The new Tohono O'odham Community College men's hoops team includes some surprising players

In March, I wrote a cover story about how basketball has achieved near-religious status on Indian reservations around the United States. A couple of weeks later, I wrote a column about Sohaib Fellah, a young man who was on the coaching staff when Amphi High School won the state basketball championship on one day, and was leading a street-corner rally calling for the ouster of Libyan strongman Moammar Gadhafi the next.

I never thought the twain would meet. But meet, they have, in a most-fascinating manner.

It's a Saturday night in downtown Sells. It's rather cold for early November, but a couple of kids are shooting baskets on the outdoor courts at the rec center. Only a handful of customers are in the Bashas' supermarket. Most everybody else is at Baboquivari High School, outside of town. (And when I say outside of town, I mean way outside of town. You would think that a small town would have a high school that's actually in the town. All I can say is that whoever made this real estate deal is a lock for the Scammers' Hall of Fame.)

Inside the gym at Babo (as it is affectionately known) are hundreds and hundreds of members of the Tohono O'odham Nation. They have come to watch the first-ever home game of the Tohono O'odham Community College men's basketball team. And there on the court, running the show for the TOCC Jegos, is none other than Sohaib Fellah.

How he went from coach to player is a great story. But first, that nickname: According to the TOCC website, "jegos" (pronounced jug-ohs, with the accent on the first syllable) is "the windy dust storm that comes before the monsoon rain."

Fellah starred in football and basketball at Amphi High. In The Skinny, the late Chris Limberis once referred to Fellah as "a bright kid who plays with remarkable control." Limberis wrote that the 2005 Amphi squad, which went 25-4, featured "Anes Solieman, (who) was an agile and crafty force inside. ... Marwan Shehata and Fellah were flat spellbinding, draining threes and applying pressure defense."

After high school, Fellah went to college, but didn't play college ball. His older brother, Anas, had been a walk-on for one of Lute Olson's teams. Fellah did play in several adult-recreation leagues around town. His team, consisting of all Muslims—including the aforementioned Shehata and Solieman, as well as guys with the first names Omar, Ahmed, Abdul and Osama—won several league titles.

He got a job coaching the Amphi boys' junior varsity team and had stupendous success. Under head coach Ben Hurley, Amphi has become an Arizona powerhouse, losing the 2010 state championship game and then winning the state title in March.

Having coached J.V. ball for four years, Fellah wanted a new challenge. He heard that the community college was starting a team and asked head coach Matthew Vargas if he could be part of the effort. Just about that time, Catalina Foothills High School was quite stupidly firing its head boys' basketball coach, Michael Steward, who had taken his team to back-to-back final fours. (I've known Stew for 20 years. He's an excellent coach and a scrupulously honest person.)
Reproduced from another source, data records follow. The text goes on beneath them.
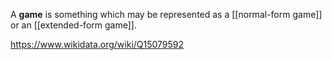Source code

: A **game** is something which may be represented as a [[normal-form game]] or an [[extended-form game]].

https://www.wikidata.org/wiki/Q15079592
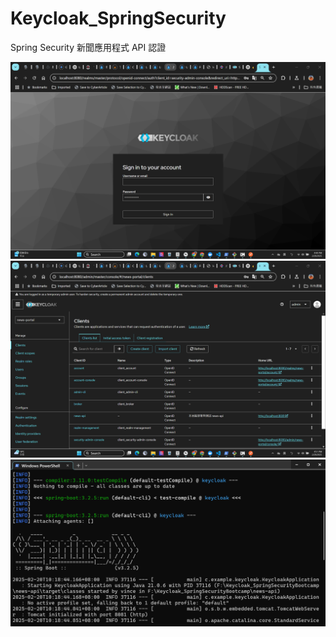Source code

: # Keycloak_SpringSecurity

Spring Security 新聞應用程式 API 認證

![alt text](image.png)
![alt text](image-1.png)
![alt text](image-2.png)
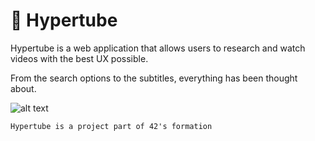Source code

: # 🚀 Hypertube 

Hypertube is a web application that allows users to research and watch videos with the best UX possible. 

From the search options to the subtitles, everything has been thought about.

![alt text](hypertube/demo.gif "Demonstration Hypertube")

`Hypertube is a project part of 42's formation`
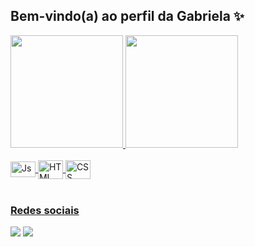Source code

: ## Bem-vindo(a) ao perfil da Gabriela ✨

 <div>
   <a href="https://github.com/gabrielaoliveiramendes">
   <img height="180em" src="https://github-readme-stats.vercel.app/api?username=gabrielaoliveiramendes&show_icons=true&theme=date_night&include_all_commits=true&count_private=true"/>
   <img height="180em" src="https://github-readme-stats.vercel.app/api/top-langs/?username=gabrielaoliveiramendes&layout=compact&langs_count=6&theme=date_night"/>
</div>
    
<div style="display: inline_block"><br>
  <img align="center" alt="Js" height="25" width="40" src="https://cdn.jsdelivr.net/gh/devicons/devicon/icons/javascript/javascript-plain.svg">
  <img align="center" alt="HTML" height="30" width="40" src="https://cdn.jsdelivr.net/gh/devicons/devicon/icons/html5/html5-plain-wordmark.svg">
  <img align="center" alt="CSS" height="30" width="40" src="https://cdn.jsdelivr.net/gh/devicons/devicon/icons/css3/css3-plain-wordmark.svg">
</div>
 
<br>
 
### Redes sociais
 
<div> 
  <a href = "mailto:gabimendes7@gmail.com"><img src="https://img.shields.io/badge/-Gmail-%23333?style=for-the-badge&logo=gmail&logoColor=white" target="_blank"></a>
  <a href="www.linkedin.com/in/gabrielaoliveiramendes" target="_blank"><img src="https://img.shields.io/badge/-LinkedIn-%230077B5?style=for-the-badge&logo=linkedin&logoColor=white" target="_blank"></a>
</div>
All too often, school and school-district officials use their privacy policy as something to hide behind rather than something to protect the innocent. No one has said a word publicly as to why Stew got bounced, but from what I can piece together, some rich lawyer/daddy was upset that his son was losing playing time to a kid from outside of the district who had enrolled at Catalina Foothills as a freshman (which, according to Arizona's open-enrollment law, is perfectly legal). Lawyer/daddy threatened to sue, and the district retreated like an Italian battalion.

So Stew and his Catalina Foothills assistant, Tim Larsen, were available, and Vargas snatched them up. That left Fellah with an opportunity only to volunteer. But after watching Fellah scrimmage with the team over the summer, Vargas asked him to join the team as a player. (Every single coach I've ever known, if given that opportunity, would jump at the chance.)

On that Saturday night, the Jegos were hammering Run and Gun, a traveling men's team from Tucson. Fellah wasn't even close to being the oldest guy on the floor. One of his teammates, Manalito Jose, a playground legend around Sells, is 34. Roland Ramon—who was the Jegos' second-leading scorer, with 16 points, including several long three-pointers—is also in his 30s. (Just by coincidence, the leading scorer for Run and Gun was a Tucson High grad and former City League teammate of Fellah, Omar Meziab, who had 23 points, and was 15-of-16 from the free-throw line.)

An all-new college campus is going up on state Route 86, out by Kitt Peak, but for now, the team must practice in the Babo High gym before the high school day starts. That means that the coaches and players who live in Tucson have to gather on West Ajo Way a couple of hours before sunrise and catch a shuttle to Sells for 6:30 a.m. practice.

When asked about the brutal schedule and his up-and-down playing time so far this season, Fellah had no complaints. He's livin' the dream.